WHAT YOU HAVE TO DO: For the material that follows, state how many lines contain the word "mybox", and add nothing.

:: DATASET EXTRACT

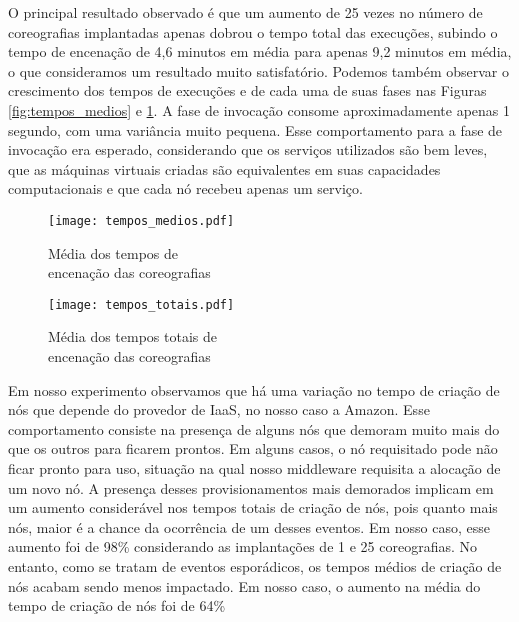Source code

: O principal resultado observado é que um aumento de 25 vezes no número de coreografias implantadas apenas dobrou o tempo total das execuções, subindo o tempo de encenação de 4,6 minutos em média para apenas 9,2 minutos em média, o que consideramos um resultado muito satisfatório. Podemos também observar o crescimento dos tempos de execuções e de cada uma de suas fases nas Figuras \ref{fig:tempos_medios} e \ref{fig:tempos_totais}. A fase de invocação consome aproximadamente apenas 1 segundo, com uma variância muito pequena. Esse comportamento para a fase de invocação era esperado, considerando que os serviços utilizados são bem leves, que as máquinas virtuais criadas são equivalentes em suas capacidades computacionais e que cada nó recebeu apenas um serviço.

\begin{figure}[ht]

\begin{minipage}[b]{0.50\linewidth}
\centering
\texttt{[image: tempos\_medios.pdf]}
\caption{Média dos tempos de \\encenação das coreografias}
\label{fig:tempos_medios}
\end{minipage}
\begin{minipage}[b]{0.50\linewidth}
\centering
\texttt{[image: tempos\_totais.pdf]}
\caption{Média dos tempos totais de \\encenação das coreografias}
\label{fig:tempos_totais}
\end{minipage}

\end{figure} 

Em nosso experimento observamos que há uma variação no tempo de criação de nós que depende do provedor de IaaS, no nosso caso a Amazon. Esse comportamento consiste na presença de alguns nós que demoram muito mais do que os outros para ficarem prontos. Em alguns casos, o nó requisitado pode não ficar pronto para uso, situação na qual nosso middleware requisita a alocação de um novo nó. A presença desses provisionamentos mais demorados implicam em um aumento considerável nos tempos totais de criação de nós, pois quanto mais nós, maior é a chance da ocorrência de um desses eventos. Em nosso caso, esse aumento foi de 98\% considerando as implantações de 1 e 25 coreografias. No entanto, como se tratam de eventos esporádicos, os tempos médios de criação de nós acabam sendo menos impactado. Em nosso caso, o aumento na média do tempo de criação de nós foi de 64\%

::::
:: DATASET EXTRACT

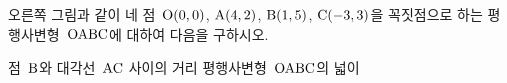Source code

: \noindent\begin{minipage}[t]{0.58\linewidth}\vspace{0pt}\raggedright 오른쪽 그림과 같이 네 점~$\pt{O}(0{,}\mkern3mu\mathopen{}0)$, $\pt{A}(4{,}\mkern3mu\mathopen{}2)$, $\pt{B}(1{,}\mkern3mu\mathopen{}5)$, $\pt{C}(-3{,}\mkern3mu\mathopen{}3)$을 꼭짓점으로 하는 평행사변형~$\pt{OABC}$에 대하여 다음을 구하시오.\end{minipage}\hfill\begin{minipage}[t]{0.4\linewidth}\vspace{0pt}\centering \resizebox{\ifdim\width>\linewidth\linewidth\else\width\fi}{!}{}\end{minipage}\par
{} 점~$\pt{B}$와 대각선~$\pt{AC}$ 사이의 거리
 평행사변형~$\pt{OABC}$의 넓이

::::
:: DATASET EXTRACT

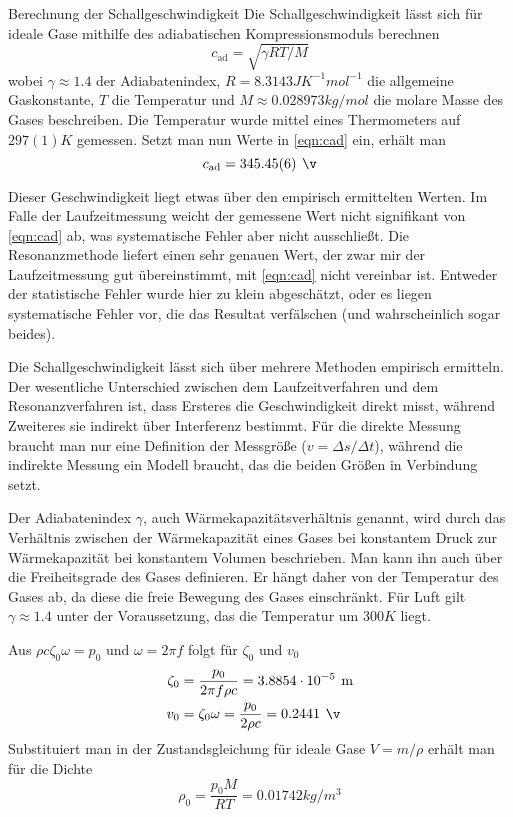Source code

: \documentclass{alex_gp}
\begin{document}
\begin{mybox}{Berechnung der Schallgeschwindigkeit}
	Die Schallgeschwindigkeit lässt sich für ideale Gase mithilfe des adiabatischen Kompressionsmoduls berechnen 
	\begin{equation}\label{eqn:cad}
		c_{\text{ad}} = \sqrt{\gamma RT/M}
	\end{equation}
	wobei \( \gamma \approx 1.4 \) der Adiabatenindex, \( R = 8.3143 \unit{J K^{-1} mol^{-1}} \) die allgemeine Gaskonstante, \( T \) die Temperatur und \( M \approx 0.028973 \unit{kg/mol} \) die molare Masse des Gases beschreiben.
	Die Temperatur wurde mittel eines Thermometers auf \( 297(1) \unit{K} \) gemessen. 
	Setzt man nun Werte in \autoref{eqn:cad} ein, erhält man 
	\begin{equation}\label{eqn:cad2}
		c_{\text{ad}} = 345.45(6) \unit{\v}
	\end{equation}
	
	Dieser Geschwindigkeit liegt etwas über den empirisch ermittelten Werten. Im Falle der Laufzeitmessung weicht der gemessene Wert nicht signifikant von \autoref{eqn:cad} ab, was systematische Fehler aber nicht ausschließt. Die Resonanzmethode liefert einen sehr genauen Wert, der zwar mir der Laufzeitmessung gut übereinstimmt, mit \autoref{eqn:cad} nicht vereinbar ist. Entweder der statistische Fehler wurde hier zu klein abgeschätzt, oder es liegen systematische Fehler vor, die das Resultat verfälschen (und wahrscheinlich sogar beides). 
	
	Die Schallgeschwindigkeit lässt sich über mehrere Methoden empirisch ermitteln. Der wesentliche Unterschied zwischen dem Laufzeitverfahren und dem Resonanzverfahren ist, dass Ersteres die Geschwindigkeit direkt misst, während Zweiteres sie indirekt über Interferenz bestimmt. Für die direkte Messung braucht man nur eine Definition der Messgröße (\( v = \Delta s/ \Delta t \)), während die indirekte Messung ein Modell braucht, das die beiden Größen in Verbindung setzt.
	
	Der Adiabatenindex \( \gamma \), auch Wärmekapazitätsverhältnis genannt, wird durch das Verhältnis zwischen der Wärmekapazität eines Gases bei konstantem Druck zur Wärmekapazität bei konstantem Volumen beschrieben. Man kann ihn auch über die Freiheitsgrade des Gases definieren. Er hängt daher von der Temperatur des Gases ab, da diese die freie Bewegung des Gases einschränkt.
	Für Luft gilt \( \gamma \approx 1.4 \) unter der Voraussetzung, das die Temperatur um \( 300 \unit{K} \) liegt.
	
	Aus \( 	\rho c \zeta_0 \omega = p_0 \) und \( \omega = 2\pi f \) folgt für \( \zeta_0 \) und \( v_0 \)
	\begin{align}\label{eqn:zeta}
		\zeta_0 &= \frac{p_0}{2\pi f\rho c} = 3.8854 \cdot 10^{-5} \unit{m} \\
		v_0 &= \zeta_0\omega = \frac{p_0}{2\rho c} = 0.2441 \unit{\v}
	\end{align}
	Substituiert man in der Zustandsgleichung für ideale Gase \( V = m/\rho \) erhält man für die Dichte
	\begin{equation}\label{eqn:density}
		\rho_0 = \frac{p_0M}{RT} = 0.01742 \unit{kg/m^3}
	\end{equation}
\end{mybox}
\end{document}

::::

COMPLETED EXERCISE: 2